= Sara al-Qutiyya =

8th century Visigothic noblewoman

Sara al-Qutiyya (سارة القوطية; Sara la Goda) or Sara the Goth (fl. 8th century) was a Visigothic noblewoman, who was the grand-daughter of king Wittiza. After the death of her father she travelled to Damascus from al-Andalus and successfully petitioned the Umayyad caliph Hisham ibn Abd al-Malik to restore lands to her family that had been appropriated by her uncle. The historian Ibn al-Qutiyya was her great-grandson.

== Biography ==
Sara al-Qutiyya was born to a noble family; her father was Olmund [ca], a son of Wittiza the Visigothic king. When he died, Sara, along with her two younger brothers, inherited the family's lands around Seville. However, Olmund's brother, Artobas, who had inherited land-holdings in Cordoba, appropriated Sara and her brother's inheritance.

In order to challenge the occupation of her inherited lands in the Seville region, Sara al-Qutiyya had a ship constructed and travelled with her brothers to Damascus to petition the caliph, Hisham ibn Abd al-Malik. As a result of her petition, orders were sent to the governor of Al-Andalus, Abu'l-Khattar al-Husam ibn Darar al-Kalbi, to reinstate their Seville land-holdings to her and her brothers.

Whilst at court, Sara met the future Abd al-Rahman I, who reportedly "gave her special treatment and innumerable attentions". During this time, the caliph Hisham also arranged for her to marry a man called Isā Ibn Muzāḥim, with whom she had two sons: Ibrahim and Ishaq. After Isā Ibn Muzāḥim died in 138H (755/756), Abd al-Rahman I advised Sara to remarry, this time to Umayr ibn Sa'id, a member of the Lakhmid dynasty. They had a son called Habib, whose son, Ibrahim bin Hajjaj al-Lakhmi, later became governor of Seville.

== Legacy ==
Sara al-Qutiyya's sons established several significant dynasties in the generations after her death. The historian Ibn al-Qutiyya was one of her descendants, writing a history of the Umayyad caliphate and including his great-grandmother's life in it.

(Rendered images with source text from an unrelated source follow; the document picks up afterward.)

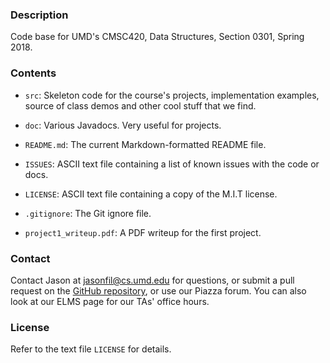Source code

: ### Description

Code base for UMD's CMSC420, Data Structures, Section 0301, Spring 2018.

### Contents

- `src`: Skeleton code for the course's projects, implementation examples, source of class demos and other cool stuff that we find.


- `doc`: Various Javadocs. Very useful for projects.

- `README.md`: The current Markdown-formatted README file.

- `ISSUES`: ASCII text file containing a list of known issues with the code or docs.

- `LICENSE`: ASCII text file containing a copy of the M.I.T license.

- `.gitignore`: The Git ignore file.

- `project1_writeup.pdf`: A PDF writeup for the first project.

### Contact

Contact Jason at [jasonfil@cs.umd.edu](mailto:jasonfil@cs.umd.edu) for questions, or submit a pull request on the [GitHub repository](https://github.com/JasonFil/CMSC420-Spring-2018), or use our Piazza forum. You can also look at our ELMS page for our TAs' office hours.

### License

Refer to the text file `LICENSE` for details.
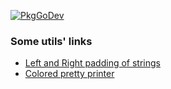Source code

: 
[![PkgGoDev](https://pkg.go.dev/badge/github.com/haoxins/tools/v2)](https://pkg.go.dev/github.com/haoxins/tools/v2)

### Some utils' links

* [Left and Right padding of strings](https://github.com/willf/pad)
* [Colored pretty printer](https://github.com/k0kubun/pp)
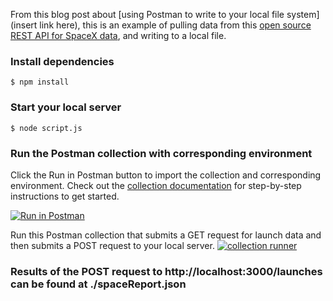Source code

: From this blog post about [using Postman to write to your local file system](insert link here), this is an example of pulling data from this [open source REST API for SpaceX data](https://github.com/r-spacex/SpaceX-API), and writing to a local file.

### Install dependencies

    $ npm install

### Start your local server

    $ node script.js
   
### Run the Postman collection with corresponding environment

Click the Run in Postman button to import the collection and corresponding environment. Check out the [collection documentation](https://documenter.getpostman.com/view/1559645/spacex-launches/6nBvqd3) for step-by-step instructions to get started.

  [![Run in Postman](https://run.pstmn.io/button.svg)](https://app.getpostman.com/run-collection/d4c0cab0bb82ba10cfdf#?env%5BspacexAPI.template%5D=W3siZW5hYmxlZCI6dHJ1ZSwia2V5IjoibGF1bmNoRGF0YSIsInZhbHVlIjoiIiwidHlwZSI6InRleHQifV0=)
 
Run this Postman collection that submits a GET request for launch data and then submits a POST request to your local server.
  [![collection runner](https://s3.amazonaws.com/postman-static-getpostman-com/postman-docs/localServerCollectionRunner.png)](https://s3.amazonaws.com/postman-static-getpostman-com/postman-docs/localServerCollectionRunner.png)
  
### Results of the POST request to http://localhost:3000/launches can be found at ./spaceReport.json   
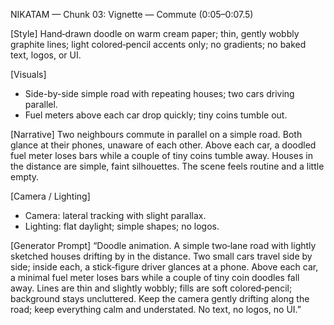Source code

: NIKATAM — Chunk 03: Vignette — Commute (0:05–0:07.5)

[Style]
Hand‑drawn doodle on warm cream paper; thin, gently wobbly graphite lines; light colored‑pencil accents only; no gradients; no baked text, logos, or UI.

 
[Visuals]
- Side-by-side simple road with repeating houses; two cars driving parallel.
- Fuel meters above each car drop quickly; tiny coins tumble out.

[Narrative]
Two neighbours commute in parallel on a simple road. Both glance at their phones, unaware of each other. Above each car, a doodled fuel meter loses bars while a couple of tiny coins tumble away. Houses in the distance are simple, faint silhouettes. The scene feels routine and a little empty.

[Camera / Lighting]
- Camera: lateral tracking with slight parallax.
- Lighting: flat daylight; simple shapes; no logos.

[Generator Prompt]
“Doodle animation. A simple two‑lane road with lightly sketched houses drifting by in the distance. Two small cars travel side by side; inside each, a stick‑figure driver glances at a phone. Above each car, a minimal fuel meter loses bars while a couple of tiny coin doodles fall away. Lines are thin and slightly wobbly; fills are soft colored‑pencil; background stays uncluttered. Keep the camera gently drifting along the road; keep everything calm and understated. No text, no logos, no UI.”


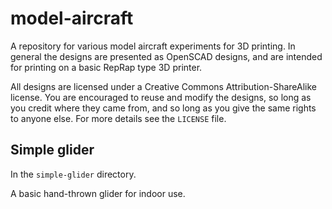 # model-aircraft

A repository for various model aircraft experiments for 3D printing.  In
general the designs are presented as OpenSCAD designs, and are intended for
printing on a basic RepRap type 3D printer.

All designs are licensed under a Creative Commons Attribution-ShareAlike
license.  You are encouraged to reuse and modify the designs, so long as you
credit where they came from, and so long as you give the same rights to anyone
else.  For more details see the `LICENSE` file.

## Simple glider

In the `simple-glider` directory.

A basic hand-thrown glider for indoor use.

In 2018, the Spanish-language broadcaster RTVE recorded a documentary on her.

== Historiography ==
The story of Sara al-Qutiyya appears in the History of the Conquest of al-Andalus by Ibn al-Qutiyya and also in a biography of Ibn al-Qutiyya by Ibn Khallikan. As Visigothic royalty, Sara al-Qutiyya would have been a Christian. Her marriages to Muslim men have been seen by historians such as Mary Elizabeth Perry and Ilan Vit-Suzan, as emblematic of the Islamization of the Christian Visigothic elite of Al-Andalus. However the medievalist Roger Collins regards Sara as a "mythical ancestor" rather than a historical individual.